### Goal of the exercise
Pictures in the records are to be excluded from an otherwise exact copy.

---

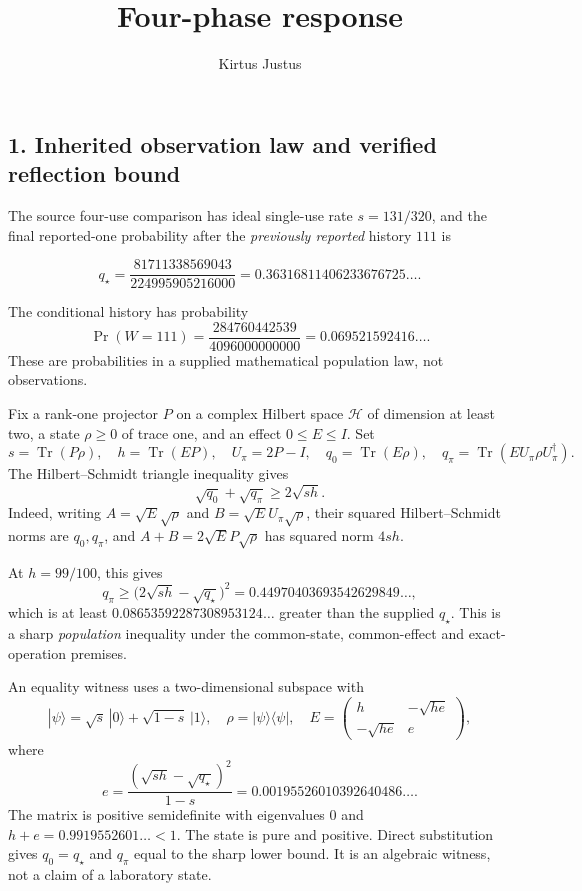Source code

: \documentclass[
  10pt,
  a4paper,
]{article}
\title{Four-phase response}
\author{Kirtus Justus}
\date{}
\begin{document}
\maketitle

\subsection{1. Inherited observation law and verified reflection bound}\label{inherited-observation-law-and-verified-reflection-bound}

The source four-use comparison has ideal single-use rate \(s=131/320\), and the final reported-one probability after the \emph{previously reported} history \(111\) is

\[
q_\star=\frac{81711338569043}{224995905216000}
=0.36316811406233676725\ldots.
\]

The conditional history has probability \[
\Pr(W=111)=\frac{284760442539}{4096000000000}=0.069521592416\ldots.
\] These are probabilities in a supplied mathematical population law, not observations.

Fix a rank-one projector \(P\) on a complex Hilbert space \(\mathcal H\) of dimension at least two, a state \(\rho\geq0\) of trace one, and an effect \(0\leq E\leq I\). Set \[
s=\operatorname{Tr}(P\rho),\quad h=\operatorname{Tr}(EP),\quad
U_\pi=2P-I,\quad q_0=\operatorname{Tr}(E\rho),\quad
q_\pi=\operatorname{Tr}(EU_\pi\rho U_\pi^\dagger).
\] The Hilbert--Schmidt triangle inequality gives \[
\sqrt{q_0}+\sqrt{q_\pi}\geq2\sqrt{sh}.
\] Indeed, writing \(A=\sqrt E\sqrt\rho\) and \(B=\sqrt E U_\pi\sqrt\rho\), their squared Hilbert--Schmidt norms are \(q_0,q_\pi\), and \(A+B=2\sqrt E P\sqrt\rho\) has squared norm \(4sh\).

At \(h=99/100\), this gives \[
q_\pi\geq\bigl(2\sqrt{sh}-\sqrt{q_\star}\bigr)^2
=0.44970403693542629849\ldots,
\] which is at least \(0.08653592287308953124\ldots\) greater than the supplied \(q_\star\). This is a sharp \emph{population} inequality under the common-state, common-effect and exact-operation premises.

An equality witness uses a two-dimensional subspace with \[
|\psi\rangle=\sqrt s\,|0\rangle+\sqrt{1-s}\,|1\rangle,
\quad\rho=|\psi\rangle\langle\psi|,
\quad E=\begin{pmatrix}h&-\sqrt{h e}\\-\sqrt{h e}&e\end{pmatrix},
\] where \[
e=\frac{(\sqrt{sh}-\sqrt{q_\star})^2}{1-s}
=0.00195526010392640486\ldots.
\] The matrix is positive semidefinite with eigenvalues \(0\) and \(h+e=0.9919552601\ldots<1\). The state is pure and positive. Direct substitution gives \(q_0=q_\star\) and \(q_\pi\) equal to the sharp lower bound. It is an algebraic witness, not a claim of a laboratory state.
\end{document}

---

### Result below
Source code

: \documentclass[
  10pt,
  a4paper,
]{article}
\title{Four-phase response}
\author{Kirtus Justus}
\date{}
\begin{document}
\maketitle

\subsection{1. Inherited observation law and verified reflection bound}\label{inherited-observation-law-and-verified-reflection-bound}

The source four-use comparison has ideal single-use rate \(s=131/320\), and the final reported-one probability after the \emph{previously reported} history \(111\) is

\[
q_\star=\frac{81711338569043}{224995905216000}
=0.36316811406233676725\ldots.
\]

The conditional history has probability \[
\Pr(W=111)=\frac{284760442539}{4096000000000}=0.069521592416\ldots.
\] These are probabilities in a supplied mathematical population law, not observations.

Fix a rank-one projector \(P\) on a complex Hilbert space \(\mathcal H\) of dimension at least two, a state \(\rho\geq0\) of trace one, and an effect \(0\leq E\leq I\). Set \[
s=\operatorname{Tr}(P\rho),\quad h=\operatorname{Tr}(EP),\quad
U_\pi=2P-I,\quad q_0=\operatorname{Tr}(E\rho),\quad
q_\pi=\operatorname{Tr}(EU_\pi\rho U_\pi^\dagger).
\] The Hilbert--Schmidt triangle inequality gives \[
\sqrt{q_0}+\sqrt{q_\pi}\geq2\sqrt{sh}.
\] Indeed, writing \(A=\sqrt E\sqrt\rho\) and \(B=\sqrt E U_\pi\sqrt\rho\), their squared Hilbert--Schmidt norms are \(q_0,q_\pi\), and \(A+B=2\sqrt E P\sqrt\rho\) has squared norm \(4sh\).

At \(h=99/100\), this gives \[
q_\pi\geq\bigl(2\sqrt{sh}-\sqrt{q_\star}\bigr)^2
=0.44970403693542629849\ldots,
\] which is at least \(0.08653592287308953124\ldots\) greater than the supplied \(q_\star\). This is a sharp \emph{population} inequality under the common-state, common-effect and exact-operation premises.

An equality witness uses a two-dimensional subspace with \[
|\psi\rangle=\sqrt s\,|0\rangle+\sqrt{1-s}\,|1\rangle,
\quad\rho=|\psi\rangle\langle\psi|,
\quad E=\begin{pmatrix}h&-\sqrt{h e}\\-\sqrt{h e}&e\end{pmatrix},
\] where \[
e=\frac{(\sqrt{sh}-\sqrt{q_\star})^2}{1-s}
=0.00195526010392640486\ldots.
\] The matrix is positive semidefinite with eigenvalues \(0\) and \(h+e=0.9919552601\ldots<1\). The state is pure and positive. Direct substitution gives \(q_0=q_\star\) and \(q_\pi\) equal to the sharp lower bound. It is an algebraic witness, not a claim of a laboratory state.
\end{document}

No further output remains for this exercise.